Col 1,21-23
Hermanos: en otro tiempo vosotros erais extraños y enemigos de Dios por vuestros pensamientos y malas obras, ahora sin embargo os reconcilió mediante la muerte sufrida en su cuerpo de carne, para presentaros santos, sin mancha e irreprochables delante de él, con tal de que permanezcáis cimentados en la fe, firmes e inconmovibles en la esperanza del Evangelio que escuchasteis, que fue predicado a toda criatura que hay bajo el cielo, y del cual yo, Pablo, he sido constituido servidor.
A través de su Hijo Jesucristo, Dios ha hecho todo para reconciliar consigo a la humanidad. Este es el mensaje perenne que le ha sido confiado a la Iglesia y que ha de llegar a todos los hombres a lo largo de los siglos. Sea cual sea la condición en que se encuentren, ¡no hay casos perdidos! Dios se compadece hasta del más grande pecador, porque lo ama y quiere tenerlo consigo. Lo que le corresponde al hombre es aceptar el ofrecimiento de gracia que recibe de parte del Señor.

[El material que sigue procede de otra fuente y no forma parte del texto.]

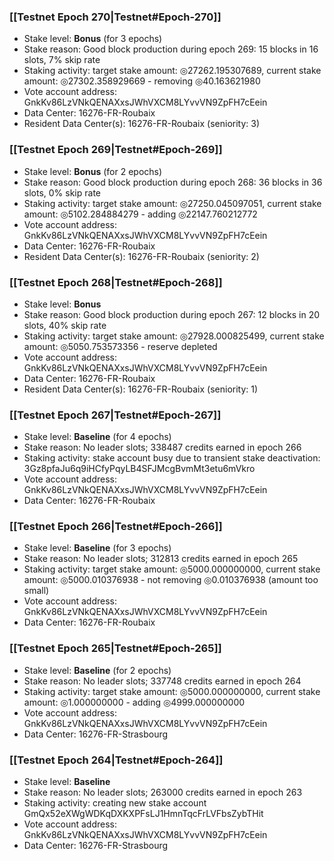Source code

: ### [[Testnet Epoch 270|Testnet#Epoch-270]]
* Stake level: **Bonus** (for 3 epochs)
* Stake reason: Good block production during epoch 269: 15 blocks in 16 slots, 7% skip rate
* Staking activity: target stake amount: ◎27262.195307689, current stake amount: ◎27302.358929669 - removing ◎40.163621980
* Vote account address: GnkKv86LzVNkQENAXxsJWhVXCM8LYvvVN9ZpFH7cEein
* Data Center: 16276-FR-Roubaix
* Resident Data Center(s): 16276-FR-Roubaix (seniority: 3)
### [[Testnet Epoch 269|Testnet#Epoch-269]]
* Stake level: **Bonus** (for 2 epochs)
* Stake reason: Good block production during epoch 268: 36 blocks in 36 slots, 0% skip rate
* Staking activity: target stake amount: ◎27250.045097051, current stake amount: ◎5102.284884279 - adding ◎22147.760212772
* Vote account address: GnkKv86LzVNkQENAXxsJWhVXCM8LYvvVN9ZpFH7cEein
* Data Center: 16276-FR-Roubaix
* Resident Data Center(s): 16276-FR-Roubaix (seniority: 2)
### [[Testnet Epoch 268|Testnet#Epoch-268]]
* Stake level: **Bonus**
* Stake reason: Good block production during epoch 267: 12 blocks in 20 slots, 40% skip rate
* Staking activity: target stake amount: ◎27928.000825499, current stake amount: ◎5050.753573356 - reserve depleted
* Vote account address: GnkKv86LzVNkQENAXxsJWhVXCM8LYvvVN9ZpFH7cEein
* Data Center: 16276-FR-Roubaix
* Resident Data Center(s): 16276-FR-Roubaix (seniority: 1)
### [[Testnet Epoch 267|Testnet#Epoch-267]]
* Stake level: **Baseline** (for 4 epochs)
* Stake reason: No leader slots; 338487 credits earned in epoch 266
* Staking activity: stake account busy due to transient stake deactivation: 3Gz8pfaJu6q9iHCfyPqyLB4SFJMcgBvmMt3etu6mVkro
* Vote account address: GnkKv86LzVNkQENAXxsJWhVXCM8LYvvVN9ZpFH7cEein
* Data Center: 16276-FR-Roubaix
### [[Testnet Epoch 266|Testnet#Epoch-266]]
* Stake level: **Baseline** (for 3 epochs)
* Stake reason: No leader slots; 312813 credits earned in epoch 265
* Staking activity: target stake amount: ◎5000.000000000, current stake amount: ◎5000.010376938 - not removing ◎0.010376938 (amount too small)
* Vote account address: GnkKv86LzVNkQENAXxsJWhVXCM8LYvvVN9ZpFH7cEein
* Data Center: 16276-FR-Roubaix
### [[Testnet Epoch 265|Testnet#Epoch-265]]
* Stake level: **Baseline** (for 2 epochs)
* Stake reason: No leader slots; 337748 credits earned in epoch 264
* Staking activity: target stake amount: ◎5000.000000000, current stake amount: ◎1.000000000 - adding ◎4999.000000000
* Vote account address: GnkKv86LzVNkQENAXxsJWhVXCM8LYvvVN9ZpFH7cEein
* Data Center: 16276-FR-Strasbourg
### [[Testnet Epoch 264|Testnet#Epoch-264]]
* Stake level: **Baseline**
* Stake reason: No leader slots; 263000 credits earned in epoch 263
* Staking activity: creating new stake account GmQx52eXWgWDKqDXKXPFsLJ1HmnTqcFrLVFbsZybTHit
* Vote account address: GnkKv86LzVNkQENAXxsJWhVXCM8LYvvVN9ZpFH7cEein
* Data Center: 16276-FR-Strasbourg
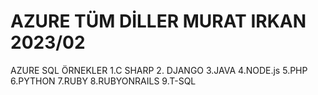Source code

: # AZURE TÜM DİLLER MURAT IRKAN 2023/02
AZURE SQL ÖRNEKLER
1.C SHARP
2. DJANGO
3.JAVA
4.NODE.js
5.PHP
6.PYTHON
7.RUBY
8.RUBYONRAILS
9.T-SQL
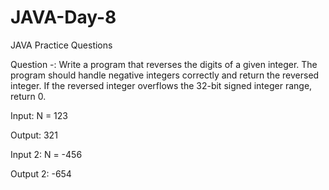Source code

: # JAVA-Day-8
JAVA Practice Questions

Question -: Write a program that reverses the digits of a given integer. The program should handle negative integers correctly and return the reversed integer. If the reversed integer overflows the 32-bit signed integer range, return 0.

Input: N = 123

Output: 321

Input 2: N = -456

Output 2: -654

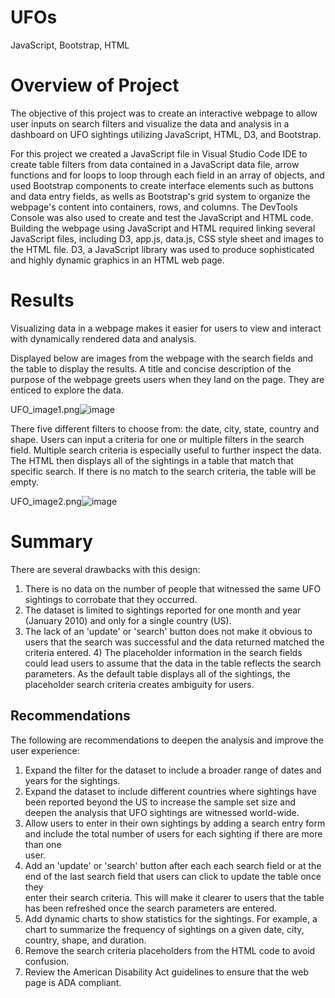 # UFOs
JavaScript, Bootstrap, HTML

# Overview of Project

The objective of this project was to create an interactive webpage to allow user inputs on search filters and visualize the data and analysis in a dashboard on UFO sightings utilizing JavaScript, HTML, D3, and Bootstrap.


For this project we created a JavaScript file in Visual Studio Code IDE to create table filters from data contained in a JavaScript data file, arrow functions and for loops to loop through each field in an array of objects, and used Bootstrap components to create interface elements such as buttons and data entry fields, as wells as Bootstrap's grid system to organize the webpage's content into containers, rows, and columns. The DevTools Console was also used to create and test the JavaScript and HTML code. Building the webpage using JavaScript and HTML required linking several JavaScript files, including D3, app.js, data.js, CSS style sheet and images to the HTML file. D3, a JavaScript library was used to produce sophisticated and highly dynamic graphics in an HTML web page.

# Results

Visualizing data in a webpage makes it easier for users to view and interact with dynamically rendered data and analysis.

Displayed below are images from the webpage with the search fields and the table to display the results. A title and concise description of the purpose of the webpage greets users when they land on the page. They are enticed to explore the data.

UFO_image1.png![image](https://user-images.githubusercontent.com/80140082/120116381-bd1e2500-c13c-11eb-96c5-913f3be96171.png)

There five different filters to choose from: the date, city, state, country and shape. Users can input a criteria for one or multiple filters in the search field. Multiple search criteria is especially useful to further inspect the data. The HTML then displays all of the sightings in a table that match that specific search. If there is no match to the search criteria, the table will be empty.

UFO_image2.png![image](https://user-images.githubusercontent.com/80140082/120120795-881dcc80-c154-11eb-8a3a-b39e5954b126.png)


# Summary

  There are several drawbacks with this design:
  1) There is no data on the number of people that witnessed the same UFO sightings to corrobate that they occurred.
  2) The dataset is limited to sightings reported for one month and year (January 2010) and only for a single country (US).
  3) The lack of an 'update' or 'search' button does not make it obvious to users that the search was successful and the data returned matched the criteria entered.   4) The placeholder information in the search fields could lead users to assume that the data in the table reflects the search parameters. As the default table          displays all of the sightings, the placeholder search criteria creates ambiguity for users.
  
  ## Recommendations 
  
  The following are recommendations to deepen the analysis and improve the user experience:
  1) Expand the filter for the dataset to include a broader range of dates and years for the sightings.
  2) Expand the dataset to include different countries where sightings have been reported beyond the US to increase the sample set size and deepen the analysis that      UFO sightings are witnessed world-wide.
  3) Allow users to enter in their own sightings by adding a search entry form and include the total number of users for each sighting if there are more than one   
     user.
  4) Add an 'update' or 'search' button after each each search field or at the end of the last search field that users can click to update the table once they   
     enter their search criteria. This will make it clearer to users that the table has been refreshed once the search parameters are entered. 
  5) Add dynamic charts to show statistics for the sightings. For example, a chart to summarize the frequency of sightings on a given date, city, country, shape,
     and duration.
  7) Remove the search criteria placeholders from the HTML code to avoid confusion.
  8) Review the American Disability Act guidelines to ensure that the web page is ADA compliant.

¿Qué más podría hacer Dios en su abajamiento hacia el hombre? Al contemplar su amor, nuestro corazón ha de inflamarse una y otra vez, ardiendo en gratitud. De esta manera, el Señor puede convertir todos los pecados y malas obras que hemos cometido, la enemistad que teníamos con Él en un fuego de arrepentimiento, que penetre cada vez más en nuestro corazón y nos inflame en el deseo de servir a Dios con gran entrega y pureza. Este mismo fuego nos impulsará a dar testimonio a las otras personas del sobrecogedor amor divino, para que se aparten de sus malos caminos y empiecen a vivir en la gracia de Dios.
Pero, puesto que la fe es atacada desde dentro y de fuera, hemos de permanecer firmes en ella, como nos advierte el Apóstol de los Gentiles en la lectura de este día: “Con tal de que permanezcáis cimentados en la fe, firmes e inconmovibles en la esperanza del Evangelio que escuchasteis.”
La realidad no es como la presentó hace un tiempo un alto prelado de la Iglesia, diciendo que no es necesario defender los valores cristianos puesto que éstos hablan por sí mismos. Si fuera así, el mundo ya se habría convertido hace tiempo. ¡Al contrario! La fe debe ser defendida, al igual que los valores que se derivan de ella.
Precisamente al vivir en un ambiente hostil a la fe; en un mundo que pretende ofrecernos una vida plena sin Dios; precisamente cuando la opinión pública difunde cosas contrarias a la fe; cuando empezamos a dudar e incluso nos atacan sentimientos que cuestionan la fe y la práctica espiritual: es entonces cuando más firmemente debemos aferrarnos a la fe, sin permitir que nada nos aparte de la esperanza del evangelio.
Para ello es necesario que no descuidemos las prácticas de nuestra vida espiritual (la oración, la disponibilidad a dar testimonio del evangelio, las buenas obras, etc.), aun cuando nuestros sentimientos nos empujen a lo contrario. De hecho, muchas veces sucede que los sentimientos contradicen a nuestra fe, porque son ellos los más influenciables y cambiantes.
La fe es una virtud sobrenatural; un regalo y un ofrecimiento de parte de Dios, que nosotros abrazamos con nuestra voluntad. Si nuestros sentimientos se confunden, hemos de aferrarnos a la decisión de nuestra voluntad y a las convicciones de la fe, que debemos preservar en nuestro entendimiento. De lo contrario, seremos como una hoja que el viento lleva adonde quiere. Si nuestro entendimiento se confunde, podemos luchar a través de la oración, manteniendo la voluntad enfocada en la fe. Además de hacer una profesión de fe, podemos afirmar: ¡Quiero creer!
Es esencial que conservemos la fe tal como nos la enseña la Iglesia. El auténtico Magisterio de la Iglesia es una gran ayuda que Dios nos ha concedido a lo largo de los siglos para preservarnos del error. El Evangelio del que Pablo fue constituido servidor es el mismo Evangelio que sigue en vigencia hoy. Mantengámonos firmes en él, no solamente por nuestro propio bien, sino también para poder anunciarlo en un mundo tan confundido y necesitado de un claro testimonio, tanto de palabra como de toda la vida.